Again, which problem do you see in CODE that tagged literals solve?

To be honest I think that transit has a far better story for data transfer than EDN since the "write" part of EDN currently is horrible. A global multi-method with a default handler does not make a robust system if it prints non-EDN data without complaining. But lets not get into a data discussion here, lets keep things on topic about code.

cheers,
/thomas


[1] https://github.com/thheller/shadow-build

Herwig Hochleitner

unread,
Oct 2, 2015, 3:39:52 PM10/2/15
to cloju...@googlegroups.com
2015-10-02 15:15 GMT+02:00 Thomas Heller <th.h...@gmail.com>:
I'm totally for improving the situation but you'll first need to convince me that there is an actual problem this solves.

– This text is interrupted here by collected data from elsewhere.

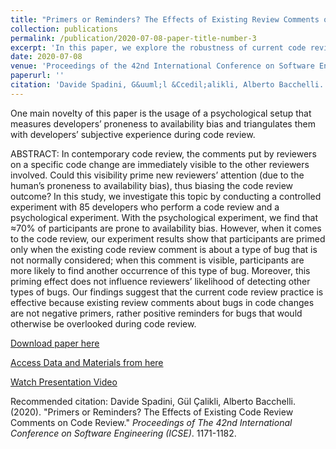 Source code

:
 ```yaml
---
title: "Primers or Reminders? The Effects of Existing Review Comments on Code Review"
collection: publications
permalink: /publication/2020-07-08-paper-title-number-3
excerpt: 'In this paper, we explore the robustness of current code review settings in the presence of the availability bias of developers.'
date: 2020-07-08
venue: 'Proceedings of the 42nd International Conference on Software Engineering (ICSE)'
paperurl: ''
citation: 'Davide Spadini, G&uuml;l &Ccedil;alikli, Alberto Bacchelli. (2020). &quot;Primers or Reminders? The Effects of Existing Code Review Comments on Code Review.&quot; <i>Proceedings of the 42nd International Conference on Software Engineering (ICSE)</i>. 1171-1182.'
---
```

One main novelty of this paper is the usage of a psychological setup that measures developers’ proneness to availability bias and triangulates them with developers’ subjective experience during code review.

ABSTRACT:
In contemporary code review, the comments put by reviewers on a specific code change are immediately visible to the other reviewers involved. Could this visibility prime new reviewers’ attention (due to the human’s proneness to availability bias), thus biasing the code review outcome? In this study, we investigate this topic by conducting a controlled experiment with 85 developers who perform a code review and a psychological experiment. With the psychological experiment, we find that ≈70% of participants are prone to availability bias. However, when it comes to the code review, our experiment results show that participants are primed only when the existing code review comment is about a type of bug that is not normally considered; when this comment is visible, participants are more likely to find another occurrence of this type of bug. Moreover, this priming effect does not influence reviewers’ likelihood of detecting other types of bugs. Our findings suggest that the current code review practice is effective because existing review comments about bugs in code changes are not negative primers, rather positive reminders for bugs that would otherwise be overlooked during code review. 

[Download paper here](http://gulcalikli.github.io/files/priming.pdf)

[Access Data and Materials from here](https://doi.org/10.5281/zenodo.3653856)

[Watch Presentation Video](https://www.youtube.com/watch?v=5HGAZz7N9Uk)

Recommended citation: Davide Spadini, G&uuml;l &Ccedil;alikli, Alberto Bacchelli. (2020). "Primers or Reminders? The Effects of Existing Code Review Comments on Code Review." <i>Proceedings of The 42nd International Conference on Software Engineering (ICSE)</i>. 1171-1182.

I'm sorry, I think you're misunderstanding my intentions. I'm looking for constructive discussion, not for people to convince.

Can you provide an example (code) where any of what you are proposing is illustrated?

I'm not proposing anything yet, so I don't have any example code. I'm still struggling with a coherent definition of the various problems we have with configuring the source. Will you help me find such a definition?

The tool I was referring to is shadow-build [1] which is a build library for CLJS. It interfaces very directly with the CLJS reader, analyzer and compiler and does some things very differently than cljs.closure. Integrating support for "custom" tagged literals, even on a per ns basis, is actually not hard. Getting the compiler to recognize them however is very hard. Reading&analysis happens in Clojure, the compiler then emits javascript.

Good point there! The compiler can't assume that the runtime will use the same representation as itself, especially during cross compilation. That's an important design constraint.
This also means that my previous statement about the requirement of being serializable, is wrong. The compiler can't directly serialize literals, but it has to work from the semantics of embedding #time/duration "42ms" as `(binding [*data-readers* ~target-source-readers] (read-string "#time/duration\"42ms\""))
 
Say we now try to compile #time/duration, which results in a java.time.Duration. This class does not exist in Javascript and you'd somehow need to teach the analyzer&compiler how to construct something else in its place. If you'd just use (time/duration ...) in your code, the compiler does not need to know anything at all. It just creates a normal function call and the rest happens at runtime.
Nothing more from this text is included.